«Se insistono nel voler localizzare a Corcolle una discarica, troveranno un ministro più disponibile. Io non ci sto». Lorenzo Ornaghi, titolare dei Beni culturali, è il primo ministro del governo Monti che minacci le dimissioni. La questione è delicatissima – uno sversatoio di rifiuti fra Roma e Tivoli a pochi passi da Villa Adriana, in un´area ricca di falde acquifere – e il professore milanese, ex rettore della Cattolica, bersaglio di roventi critiche provenienti dal mondo dell´ambientalismo e della tutela, ha uno scatto. Misura le parole, abbassa la voce, ma il senso è chiaro.
Giornata burrascosa quella di Ornaghi. Legge la decisione del governo di cui fa parte sui giornali. Nessuno ha tenuto conto delle obiezioni sue e del suo collega Corrado Clini. Delle associazioni ambientaliste e dei comitati di cittadini. Sul tavolo gli arriva la lettera di Andrea Carandini che rinuncia a presiedere il Consiglio superiore dei Beni culturali. A quel punto chiede un appuntamento al sottosegretario Antonio Catricalà, che ha appena firmato il via libera. E a lui ribadisce: se andate avanti farete a meno di me. «Quella di Corcolle non è questione di secondo piano. Non posso ignorare i vincoli imposti sull´area dalla Soprintendenza. Né possiamo permetterci un´ondata di critiche internazionali. Villa Adriana e il suo ambiente non vanno sfregiati».
Le sue dimissioni sono una minaccia o un atto politico concreto?
«L´ho detto anche a Catricalà. Sono coerente con le cose che dichiaro».
La scelta del governo sembra cosa fatta.
«Si deve passare per una conferenza di servizi. Altri ministri sono perplessi. Non vorrei addossare al governo ulteriori affanni. Le dimissioni si danno nei momenti facili e non in quelli difficili. Ma c´è un limite che non può essere superato».
La sua decisione è anche il frutto di una sofferenza per le condizioni in cui versa la tutela in Italia?
«No. Quando ci sono molti problemi, il mio impegno è quello di risolverli».
Ma per impedire disastri il ministro dei Beni culturali può solo minacciare dimissioni?
«Per Corcolle ho agito in tutti i modi per scongiurare la decisione. Ma qui si procede con poteri commissariali. Abbiamo poche armi a disposizione».
Più in generale, cosa fa lei, ministro, per evitare che il patrimonio storico-artistico e paesaggistico versi in condizioni così precarie, mortificato, con pochi spiccioli, un personale di tutela scarso e invecchiato?
«Non ho la bacchetta magica.

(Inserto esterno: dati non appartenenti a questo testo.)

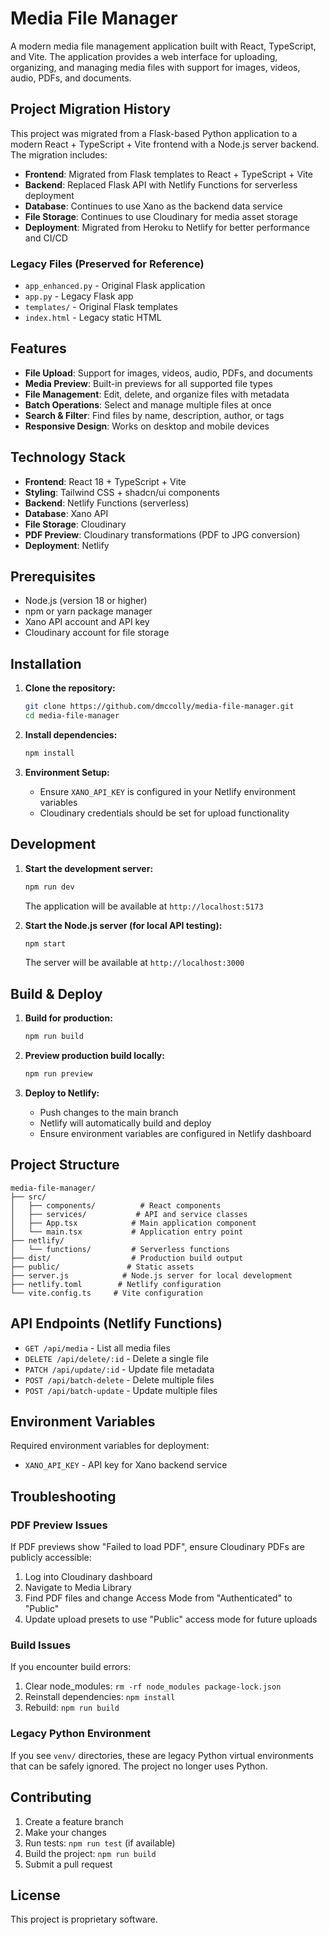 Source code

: # Media File Manager

A modern media file management application built with React, TypeScript, and Vite. The application provides a web interface for uploading, organizing, and managing media files with support for images, videos, audio, PDFs, and documents.

## Project Migration History

This project was migrated from a Flask-based Python application to a modern React + TypeScript + Vite frontend with a Node.js server backend. The migration includes:

- **Frontend**: Migrated from Flask templates to React + TypeScript + Vite
- **Backend**: Replaced Flask API with Netlify Functions for serverless deployment
- **Database**: Continues to use Xano as the backend data service
- **File Storage**: Continues to use Cloudinary for media asset storage
- **Deployment**: Migrated from Heroku to Netlify for better performance and CI/CD

### Legacy Files (Preserved for Reference)
- `app_enhanced.py` - Original Flask application
- `app.py` - Legacy Flask app
- `templates/` - Original Flask templates
- `index.html` - Legacy static HTML

## Features

- **File Upload**: Support for images, videos, audio, PDFs, and documents
- **Media Preview**: Built-in previews for all supported file types
- **File Management**: Edit, delete, and organize files with metadata
- **Batch Operations**: Select and manage multiple files at once
- **Search & Filter**: Find files by name, description, author, or tags
- **Responsive Design**: Works on desktop and mobile devices

## Technology Stack

- **Frontend**: React 18 + TypeScript + Vite
- **Styling**: Tailwind CSS + shadcn/ui components
- **Backend**: Netlify Functions (serverless)
- **Database**: Xano API
- **File Storage**: Cloudinary
- **PDF Preview**: Cloudinary transformations (PDF to JPG conversion)
- **Deployment**: Netlify

## Prerequisites

- Node.js (version 18 or higher)
- npm or yarn package manager
- Xano API account and API key
- Cloudinary account for file storage

## Installation

1. **Clone the repository:**
   ```bash
   git clone https://github.com/dmccolly/media-file-manager.git
   cd media-file-manager
   ```

2. **Install dependencies:**
   ```bash
   npm install
   ```

3. **Environment Setup:**
   - Ensure `XANO_API_KEY` is configured in your Netlify environment variables
   - Cloudinary credentials should be set for upload functionality

## Development

1. **Start the development server:**
   ```bash
   npm run dev
   ```
   The application will be available at `http://localhost:5173`

2. **Start the Node.js server (for local API testing):**
   ```bash
   npm start
   ```
   The server will be available at `http://localhost:3000`

## Build & Deploy

1. **Build for production:**
   ```bash
   npm run build
   ```

2. **Preview production build locally:**
   ```bash
   npm run preview
   ```

3. **Deploy to Netlify:**
   - Push changes to the main branch
   - Netlify will automatically build and deploy
   - Ensure environment variables are configured in Netlify dashboard

## Project Structure

```
media-file-manager/
├── src/
│   ├── components/          # React components
│   ├── services/           # API and service classes
│   ├── App.tsx            # Main application component
│   └── main.tsx           # Application entry point
├── netlify/
│   └── functions/         # Serverless functions
├── dist/                  # Production build output
├── public/               # Static assets
├── server.js            # Node.js server for local development
├── netlify.toml        # Netlify configuration
└── vite.config.ts     # Vite configuration
```

## API Endpoints (Netlify Functions)

- `GET /api/media` - List all media files
- `DELETE /api/delete/:id` - Delete a single file
- `PATCH /api/update/:id` - Update file metadata
- `POST /api/batch-delete` - Delete multiple files
- `POST /api/batch-update` - Update multiple files

## Environment Variables

Required environment variables for deployment:

- `XANO_API_KEY` - API key for Xano backend service

## Troubleshooting

### PDF Preview Issues
If PDF previews show "Failed to load PDF", ensure Cloudinary PDFs are publicly accessible:
1. Log into Cloudinary dashboard
2. Navigate to Media Library
3. Find PDF files and change Access Mode from "Authenticated" to "Public"
4. Update upload presets to use "Public" access mode for future uploads

### Build Issues
If you encounter build errors:
1. Clear node_modules: `rm -rf node_modules package-lock.json`
2. Reinstall dependencies: `npm install`
3. Rebuild: `npm run build`

### Legacy Python Environment
If you see `venv/` directories, these are legacy Python virtual environments that can be safely ignored. The project no longer uses Python.

## Contributing

1. Create a feature branch
2. Make your changes
3. Run tests: `npm run test` (if available)
4. Build the project: `npm run build`
5. Submit a pull request

## License

This project is proprietary software.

Ho cercato di usarla al Cipe ottenendo sorprendentemente 70 milioni. Poi, se resto qui, può darsi che ne ottenga altri 70 fra qualche mese. Inoltre abbiamo strappato mille assunzioni in due anni…».
A fronte però di almeno il triplo di pensionamenti…
«Siamo l´unica amministrazione pubblica che si è vista revocare i tagli al personale. Davanti alle piccole cose positive, diceva Machiavelli, tutti preferiscono avere scarsa memoria».
A Pompei il prossimo ottobre saranno due anni dal crollo della Schola Armaturarum. Per quell´anniversario ci sarà almeno un cantiere aperto finanziato dai 105 milioni europei?
«Gli interventi li stiamo già facendo. Abbiamo emesso bandi per i restauri. Ho appena visto la ministra della Cultura francese e ce ne ha dato atto».
E il pasticcio della biblioteca dei Girolamini a Napoli, dove sono spariti migliaia di libri, in parte recuperati in locali usati dall´ex direttore De Caro? Salvatore Settis ha usato parole nette per raccontare questa incredibile vicenda.
«Sono rimasto sorpreso da Settis. È persona di grande competenza, ma ha fornito notizie vecchie e infondate. De Caro è stato revocato come consigliere del ministero e come direttore della Biblioteca».
Ma si è intervenuti solo dopo un´inchiesta della magistratura e un appello con migliaia di firme. E poi le si addebita il mancato commissariamento.
«Abbiamo nominato una commissione per quantificare i furti e i danni. La Biblioteca non è controllata dal ministero e noi non possiamo commissariarla».
Resta che quel patrimonio è da tempo disastrato. Il ministero non poteva esercitare una forma di vigilanza?
«Negli anni le ispezioni ci sono state. Sono documentate».
E allora?
«Purtroppo non hanno prodotto risultati. Ora dobbiamo rivedere le norme che riguardano quella Biblioteca e altri monumenti non appartenenti al ministero».
Lei non si sente un Ponzio Pilato?
«Non amo le battute. Ma se voglio farne una a mia volta, posso dire che Benedetto XVI ha definito Ponzio Pilato un pragmatico».